Siapa yang harus jadi pahlawan untuk mereka-mereka ini? Pangeran Diponegoro hanyalah nama. Wiji Tukul hilang rimbanya. Romo Mangun telah mangkat. Munir dibungkam dalam tetesan-tetesan racun arsenik. Siapa yang harus jadi pahlawan? Bertanyalah pada diri kita sendiri. Ataukah kita masih terus membiarkan penderitaan sejak zaman Diponegoro berkecambah hingga zaman ini saat kita selalu ber-handphone ria? Di setiap daerah kita, ada pahlawan daerah. Ada Raja Sonbay di Timor. Teka Iku di Sikka. Marilonga di Ende. Motang Rua di Manggarai. Nipado di Ngada-Nagekeo. Mengapa pemerintah dan aparat kita tidak menjejaki nilai-nilai luhur para pahlawan itu? Apakah mereka lupa dan kita juga diserang penyakit lupa? Lantas, apa makna mentahtakan figur-figur pahlawan itu di tengah wajah kota kita? Jika cuma penyaluran hasrat estetis, itu belumlah cukup.
Yukio Mishima (1925-1970) menulis begini: ”If we value so highly the dignity of life, how can we not also value the dignity of death? No death may be called futile.” Apresiasi yang kita berikan pada kehidupan seharusnya berlaku sama pada kematian, karena kematian selalu membawa makna dan bukan hal yang sia-sia. Kematian para pahlawan yang wajah mereka hanya dapat kita saksikan dalam patung-patung dan tugu peringatan atau dalam film-film dokumenter bukanlah kematian yang sia-sia. Kematian mereka adalah tanda bahwa ingatan mesti tetap terjaga. Tidak boleh takluk pada kelupaan dan penderitaan.
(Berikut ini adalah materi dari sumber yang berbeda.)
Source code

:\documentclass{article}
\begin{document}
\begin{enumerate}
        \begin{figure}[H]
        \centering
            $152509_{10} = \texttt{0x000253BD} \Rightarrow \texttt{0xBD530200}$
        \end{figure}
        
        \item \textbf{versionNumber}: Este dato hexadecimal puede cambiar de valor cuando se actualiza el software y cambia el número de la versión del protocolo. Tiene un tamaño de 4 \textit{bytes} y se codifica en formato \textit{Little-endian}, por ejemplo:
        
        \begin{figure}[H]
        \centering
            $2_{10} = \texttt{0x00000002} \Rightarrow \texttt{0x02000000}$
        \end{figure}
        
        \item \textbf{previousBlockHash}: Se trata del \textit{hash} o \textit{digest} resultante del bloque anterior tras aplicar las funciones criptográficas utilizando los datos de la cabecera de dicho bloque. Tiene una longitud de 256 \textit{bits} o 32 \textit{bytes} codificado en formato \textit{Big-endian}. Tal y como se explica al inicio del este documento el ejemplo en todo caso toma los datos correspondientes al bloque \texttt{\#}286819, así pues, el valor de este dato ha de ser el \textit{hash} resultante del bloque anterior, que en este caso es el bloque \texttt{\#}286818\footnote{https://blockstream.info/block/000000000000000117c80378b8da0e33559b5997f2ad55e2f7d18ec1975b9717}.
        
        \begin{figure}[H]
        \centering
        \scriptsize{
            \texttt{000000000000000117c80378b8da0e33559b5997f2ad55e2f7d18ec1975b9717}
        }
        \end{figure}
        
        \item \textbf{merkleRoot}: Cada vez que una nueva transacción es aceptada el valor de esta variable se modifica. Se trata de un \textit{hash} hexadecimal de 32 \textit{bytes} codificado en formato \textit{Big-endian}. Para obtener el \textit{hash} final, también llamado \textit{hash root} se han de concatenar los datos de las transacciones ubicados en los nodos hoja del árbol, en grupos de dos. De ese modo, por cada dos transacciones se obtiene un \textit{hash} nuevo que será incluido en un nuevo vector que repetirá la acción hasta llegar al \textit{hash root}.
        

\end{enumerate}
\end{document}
Kematian mereka mesti seperti biji gandum yang jatuh ke tanah, mati dan kemudian tumbuh menghasilkan banyak buah. Kematian mereka sebagai pahlawan mesti memberi ruang bagi kita untuk lahir dan bertumbuh sebagai pahlawan sini kini.
Kita yang hidup di zaman ini dengan berbagai kompleksitas hidup kita mempunyai tugas yang sama yakni melawan lupa, mendobrak aksi mematikan ingatan dan terus melestarikan kultur ingatan khususnya ingatan pada penderitaan itu sendiri. Sekiranya kesenian yang menghadirkan pahlawan dan nilai-nilai kepahlawanan tidak menenggelamkan kita dalam kenikmatan estetis semata, tetapi selalu menyadarkan kita bahwa ada pesan penderitaan yang diwartakan, yang harus kita berantas saat ini.